Health Impact News Editor Comments
Last week the U.S. mainstream media widely reported on a new study published by the International Agency for Research on Cancer (IARC), which evaluated 5 different insecticides and herbicides.
The herbicide glyphosate, the active ingredient in Monsanto’s Roundup, was included in the report and was linked to cancer. The agency stated:
For the herbicide glyphosate, there was limited evidence of carcinogenicity in humans for non-Hodgkin lymphoma. The evidence in humans is from studies of exposures, mostly agricultural, in the USA, Canada, and Sweden published since 2001. In addition, there is convincing evidence that glyphosate also can cause cancer in laboratory animals.
On the basis of tumours in mice, the United States Environmental Protection Agency (US EPA) originally classified glyphosate as possibly carcinogenic to humans (Group C) in 1985. After a re-evaluation of that mouse study, the US EPA changed its classification to evidence of non-carcinogenicity in humans (Group E) in 1991. The US EPA Scientific Advisory Panel noted that the re-evaluated glyphosate results were still significant using two statistical tests recommended in the IARC Preamble.

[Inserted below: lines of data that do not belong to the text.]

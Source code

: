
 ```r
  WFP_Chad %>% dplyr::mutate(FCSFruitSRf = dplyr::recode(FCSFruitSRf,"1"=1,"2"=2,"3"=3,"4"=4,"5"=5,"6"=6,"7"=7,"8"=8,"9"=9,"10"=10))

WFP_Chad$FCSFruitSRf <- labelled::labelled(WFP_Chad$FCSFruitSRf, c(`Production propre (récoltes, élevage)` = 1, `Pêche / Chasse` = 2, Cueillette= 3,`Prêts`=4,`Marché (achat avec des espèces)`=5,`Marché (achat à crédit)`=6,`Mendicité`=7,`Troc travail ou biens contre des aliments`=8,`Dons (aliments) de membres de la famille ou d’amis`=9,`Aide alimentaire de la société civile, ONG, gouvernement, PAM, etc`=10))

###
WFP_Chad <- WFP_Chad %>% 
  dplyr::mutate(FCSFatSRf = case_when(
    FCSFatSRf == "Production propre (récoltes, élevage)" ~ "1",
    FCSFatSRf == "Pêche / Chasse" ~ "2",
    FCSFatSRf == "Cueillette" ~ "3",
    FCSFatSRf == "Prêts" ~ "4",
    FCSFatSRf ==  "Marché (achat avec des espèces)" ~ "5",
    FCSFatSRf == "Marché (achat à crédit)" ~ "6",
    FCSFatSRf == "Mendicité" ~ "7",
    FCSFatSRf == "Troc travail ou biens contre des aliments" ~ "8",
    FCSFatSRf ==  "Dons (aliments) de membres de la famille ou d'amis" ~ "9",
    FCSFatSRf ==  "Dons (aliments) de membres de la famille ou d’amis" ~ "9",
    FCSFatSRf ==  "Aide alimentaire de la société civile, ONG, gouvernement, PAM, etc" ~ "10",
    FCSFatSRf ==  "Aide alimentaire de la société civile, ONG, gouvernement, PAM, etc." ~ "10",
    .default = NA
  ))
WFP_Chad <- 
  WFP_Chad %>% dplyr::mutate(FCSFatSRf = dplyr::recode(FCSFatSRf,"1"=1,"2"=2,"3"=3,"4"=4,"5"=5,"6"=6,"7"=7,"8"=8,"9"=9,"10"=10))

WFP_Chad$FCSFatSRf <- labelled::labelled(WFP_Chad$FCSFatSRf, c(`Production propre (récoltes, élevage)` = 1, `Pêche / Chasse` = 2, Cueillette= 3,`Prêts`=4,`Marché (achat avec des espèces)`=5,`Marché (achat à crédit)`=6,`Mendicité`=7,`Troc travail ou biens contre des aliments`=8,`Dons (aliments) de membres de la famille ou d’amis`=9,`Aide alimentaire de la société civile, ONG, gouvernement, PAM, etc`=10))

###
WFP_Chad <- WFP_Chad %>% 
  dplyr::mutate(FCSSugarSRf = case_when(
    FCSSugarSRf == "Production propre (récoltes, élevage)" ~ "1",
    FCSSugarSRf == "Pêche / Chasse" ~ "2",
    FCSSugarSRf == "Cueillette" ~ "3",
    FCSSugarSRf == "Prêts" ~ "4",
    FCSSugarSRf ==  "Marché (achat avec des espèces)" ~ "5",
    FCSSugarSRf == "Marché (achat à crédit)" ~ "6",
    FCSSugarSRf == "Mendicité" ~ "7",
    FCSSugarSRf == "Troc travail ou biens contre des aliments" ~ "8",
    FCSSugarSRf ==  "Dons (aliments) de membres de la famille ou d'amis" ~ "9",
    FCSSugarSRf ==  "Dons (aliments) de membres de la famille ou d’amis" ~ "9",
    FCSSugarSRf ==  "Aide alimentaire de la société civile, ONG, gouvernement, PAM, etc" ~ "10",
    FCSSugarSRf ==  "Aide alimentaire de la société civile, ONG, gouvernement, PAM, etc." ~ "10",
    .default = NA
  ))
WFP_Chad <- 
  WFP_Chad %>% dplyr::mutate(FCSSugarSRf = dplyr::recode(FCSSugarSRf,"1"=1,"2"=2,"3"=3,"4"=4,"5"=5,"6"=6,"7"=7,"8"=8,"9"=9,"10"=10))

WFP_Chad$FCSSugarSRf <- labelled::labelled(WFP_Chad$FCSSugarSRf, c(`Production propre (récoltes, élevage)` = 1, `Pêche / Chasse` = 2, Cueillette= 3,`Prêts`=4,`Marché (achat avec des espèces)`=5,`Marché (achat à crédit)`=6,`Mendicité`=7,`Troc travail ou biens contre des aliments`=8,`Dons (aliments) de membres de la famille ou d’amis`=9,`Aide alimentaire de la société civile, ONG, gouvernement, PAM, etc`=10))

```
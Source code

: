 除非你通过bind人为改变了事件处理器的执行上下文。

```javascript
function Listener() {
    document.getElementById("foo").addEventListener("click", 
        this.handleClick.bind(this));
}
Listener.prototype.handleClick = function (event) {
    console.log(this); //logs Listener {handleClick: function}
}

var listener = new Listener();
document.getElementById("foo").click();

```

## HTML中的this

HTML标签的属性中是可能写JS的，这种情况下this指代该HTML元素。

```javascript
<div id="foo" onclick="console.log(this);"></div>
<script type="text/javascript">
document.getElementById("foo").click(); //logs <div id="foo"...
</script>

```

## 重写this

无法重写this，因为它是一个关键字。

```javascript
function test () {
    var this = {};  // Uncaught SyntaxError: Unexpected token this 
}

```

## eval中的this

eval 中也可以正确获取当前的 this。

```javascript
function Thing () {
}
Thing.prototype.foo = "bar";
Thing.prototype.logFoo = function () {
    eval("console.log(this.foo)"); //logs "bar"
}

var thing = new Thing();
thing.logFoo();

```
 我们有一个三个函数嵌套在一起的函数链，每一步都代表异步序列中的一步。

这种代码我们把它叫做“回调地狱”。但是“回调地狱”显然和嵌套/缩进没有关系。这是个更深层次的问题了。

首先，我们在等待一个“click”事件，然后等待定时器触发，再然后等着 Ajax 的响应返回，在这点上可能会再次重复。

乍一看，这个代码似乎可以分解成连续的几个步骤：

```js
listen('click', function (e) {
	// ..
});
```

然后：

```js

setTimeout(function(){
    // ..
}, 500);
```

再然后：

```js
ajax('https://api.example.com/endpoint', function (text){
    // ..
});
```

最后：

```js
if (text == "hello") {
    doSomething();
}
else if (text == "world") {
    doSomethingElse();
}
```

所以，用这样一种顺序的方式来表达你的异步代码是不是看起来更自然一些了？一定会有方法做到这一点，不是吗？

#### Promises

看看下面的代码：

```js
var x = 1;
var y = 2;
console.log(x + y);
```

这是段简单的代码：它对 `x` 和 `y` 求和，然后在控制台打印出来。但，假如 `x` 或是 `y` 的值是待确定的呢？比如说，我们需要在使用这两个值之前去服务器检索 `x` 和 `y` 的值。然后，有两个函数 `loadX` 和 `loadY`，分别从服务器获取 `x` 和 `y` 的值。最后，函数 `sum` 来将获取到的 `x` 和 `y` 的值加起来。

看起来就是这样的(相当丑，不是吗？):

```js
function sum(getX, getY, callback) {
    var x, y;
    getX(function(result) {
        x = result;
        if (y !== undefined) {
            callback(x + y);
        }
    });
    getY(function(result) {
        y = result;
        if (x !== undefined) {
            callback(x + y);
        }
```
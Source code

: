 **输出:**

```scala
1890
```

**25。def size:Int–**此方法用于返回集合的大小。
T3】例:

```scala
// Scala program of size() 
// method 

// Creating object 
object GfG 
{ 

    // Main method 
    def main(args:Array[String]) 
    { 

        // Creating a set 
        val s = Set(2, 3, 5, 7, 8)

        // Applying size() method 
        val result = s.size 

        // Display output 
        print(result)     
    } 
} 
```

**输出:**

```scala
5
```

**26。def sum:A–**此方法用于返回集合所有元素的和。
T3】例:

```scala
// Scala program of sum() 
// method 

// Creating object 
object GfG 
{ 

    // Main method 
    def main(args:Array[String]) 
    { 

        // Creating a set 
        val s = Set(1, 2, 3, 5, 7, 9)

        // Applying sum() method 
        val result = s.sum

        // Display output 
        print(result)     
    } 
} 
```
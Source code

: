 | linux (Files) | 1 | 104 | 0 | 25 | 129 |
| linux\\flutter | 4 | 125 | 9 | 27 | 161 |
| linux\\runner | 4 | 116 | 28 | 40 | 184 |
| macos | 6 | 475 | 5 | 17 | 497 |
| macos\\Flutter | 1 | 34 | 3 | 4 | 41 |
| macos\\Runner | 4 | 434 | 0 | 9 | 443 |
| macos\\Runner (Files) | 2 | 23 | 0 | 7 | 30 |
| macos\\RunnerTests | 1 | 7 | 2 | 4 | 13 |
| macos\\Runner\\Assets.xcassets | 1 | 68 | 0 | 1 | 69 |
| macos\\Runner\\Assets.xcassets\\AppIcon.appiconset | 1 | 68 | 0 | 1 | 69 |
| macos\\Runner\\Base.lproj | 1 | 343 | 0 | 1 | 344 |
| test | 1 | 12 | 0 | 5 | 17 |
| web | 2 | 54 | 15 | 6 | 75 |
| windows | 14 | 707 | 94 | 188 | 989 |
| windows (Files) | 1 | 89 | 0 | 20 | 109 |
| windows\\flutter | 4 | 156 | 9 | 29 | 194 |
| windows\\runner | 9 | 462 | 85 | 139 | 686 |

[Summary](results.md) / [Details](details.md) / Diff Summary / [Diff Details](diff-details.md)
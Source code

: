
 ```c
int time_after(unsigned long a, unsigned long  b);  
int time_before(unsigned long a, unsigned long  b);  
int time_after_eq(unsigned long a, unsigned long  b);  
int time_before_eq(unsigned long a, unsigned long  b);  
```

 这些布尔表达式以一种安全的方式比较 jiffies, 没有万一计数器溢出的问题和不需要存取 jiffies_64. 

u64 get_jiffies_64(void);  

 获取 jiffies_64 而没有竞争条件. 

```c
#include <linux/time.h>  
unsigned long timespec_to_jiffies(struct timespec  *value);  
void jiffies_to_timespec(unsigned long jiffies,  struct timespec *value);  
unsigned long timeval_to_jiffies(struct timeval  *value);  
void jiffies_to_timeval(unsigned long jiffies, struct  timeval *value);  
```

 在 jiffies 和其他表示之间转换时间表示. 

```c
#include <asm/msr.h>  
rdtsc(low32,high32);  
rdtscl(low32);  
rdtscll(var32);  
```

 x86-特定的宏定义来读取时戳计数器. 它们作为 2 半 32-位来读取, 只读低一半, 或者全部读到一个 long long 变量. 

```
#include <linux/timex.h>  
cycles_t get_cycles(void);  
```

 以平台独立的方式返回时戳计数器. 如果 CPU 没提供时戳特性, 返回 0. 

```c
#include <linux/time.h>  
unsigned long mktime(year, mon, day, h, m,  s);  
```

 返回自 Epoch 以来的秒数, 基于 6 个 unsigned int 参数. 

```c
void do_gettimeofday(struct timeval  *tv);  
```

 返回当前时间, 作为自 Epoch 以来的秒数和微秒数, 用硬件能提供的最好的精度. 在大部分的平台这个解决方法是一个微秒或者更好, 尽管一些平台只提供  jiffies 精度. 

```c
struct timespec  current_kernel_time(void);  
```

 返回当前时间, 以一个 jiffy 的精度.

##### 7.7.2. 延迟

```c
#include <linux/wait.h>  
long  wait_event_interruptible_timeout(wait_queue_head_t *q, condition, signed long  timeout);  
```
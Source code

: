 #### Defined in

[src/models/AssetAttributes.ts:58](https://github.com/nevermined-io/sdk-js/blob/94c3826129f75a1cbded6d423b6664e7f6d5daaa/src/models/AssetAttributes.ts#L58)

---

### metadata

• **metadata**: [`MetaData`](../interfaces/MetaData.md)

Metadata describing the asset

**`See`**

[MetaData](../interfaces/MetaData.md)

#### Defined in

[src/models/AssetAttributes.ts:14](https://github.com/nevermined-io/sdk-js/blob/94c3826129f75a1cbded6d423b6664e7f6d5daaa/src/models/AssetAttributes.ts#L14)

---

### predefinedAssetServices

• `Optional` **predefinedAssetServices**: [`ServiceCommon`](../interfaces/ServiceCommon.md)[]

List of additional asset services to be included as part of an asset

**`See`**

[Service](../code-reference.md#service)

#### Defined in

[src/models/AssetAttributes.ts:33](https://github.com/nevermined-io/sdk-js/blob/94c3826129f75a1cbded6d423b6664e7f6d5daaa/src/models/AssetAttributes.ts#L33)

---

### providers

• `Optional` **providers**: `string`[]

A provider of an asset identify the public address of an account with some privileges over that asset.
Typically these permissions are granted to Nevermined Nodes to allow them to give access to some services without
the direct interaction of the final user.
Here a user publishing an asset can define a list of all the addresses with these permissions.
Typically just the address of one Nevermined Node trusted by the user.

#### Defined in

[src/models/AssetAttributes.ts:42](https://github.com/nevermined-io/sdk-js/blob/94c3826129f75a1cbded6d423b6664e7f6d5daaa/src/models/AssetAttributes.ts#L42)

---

The IARC Working Group that conducted the evaluation considered the significant findings from the US EPA report and several more recent positive results in concluding that there is sufficient evidence of carcinogenicity in experimental animals. Glyphosate also caused DNA and chromosomal damage in human cells, although it gave negative results in tests using bacteria. One study in community residents reported increases in blood markers of chromosomal damage (micronuclei) after glyphosate formulations were sprayed nearby. (Source.)
Glyphosate is the most common and most heavily used herbicide or pesticide in the world. According to the IARC, cancer rates world-wide are expected to increase from 14 million in 2012 to 22 million within the next 2 decades. (Source.)
This is certainly not the first study to link glyphosate to cancer, as the IARC report indicates. A study published in 2012 by French scientists in the journal Food and Chemical Toxicology showed a link between GMO corn (heavy in glyphosate) fed to rats with liver and kidney disease and mammary tumours. The biotech industry launched an attack against the French researchers causing the journal to retract the study, but it has since been republished.
Depth of Glyphosate Pollution Currently in the U.S.
Glyphosate is used so heavily in the U.S. that it has been found in human breast milk, feeding tube liquids given to babies and children with cancer in hospitals, and 75% of the air and rain samples tested in the Mississippi delta region.
In 2014, Tropical Traditions tested some of the USDA certified organic products they were selling, and found glyphosate residue in organic food as well. They have now begun testing all of their products for the presence of glyphosate.
Other Glyphosate Links to Disease
Besides links between glyphosate and cancer, glyphosate has been linked to autism (see: MIT Researcher: Glyphosate Herbicide will Cause Half of All Children to Have Autism by 2025), gluten intolerance and allergies, destroying the microbiome, antibiotic resistant bacteria, kidney disease, and infertility.
Can we Trust the Government to Protect us From Glyphosate Poisoning?
The EPA allows for certain levels of glyphosate in U.S. foods, and they have been steadily increasing the amounts allowable. Even USDA organic standards allow a certain percentage of the EPA allowable amounts of glyphosate to be present in organic foods as residue.
If the U.S. government did not allow the presence of glyphosate in U.S. food, Americans would starve, as there would not be enough food available to feed the U.S. population.
In the latest U.S. Government report on pesticide residues, glyphosate was not even tested in any of the foods included in the report. (See: Federal Government Annual Report on Pesticide Residues Excludes Glyphosate.)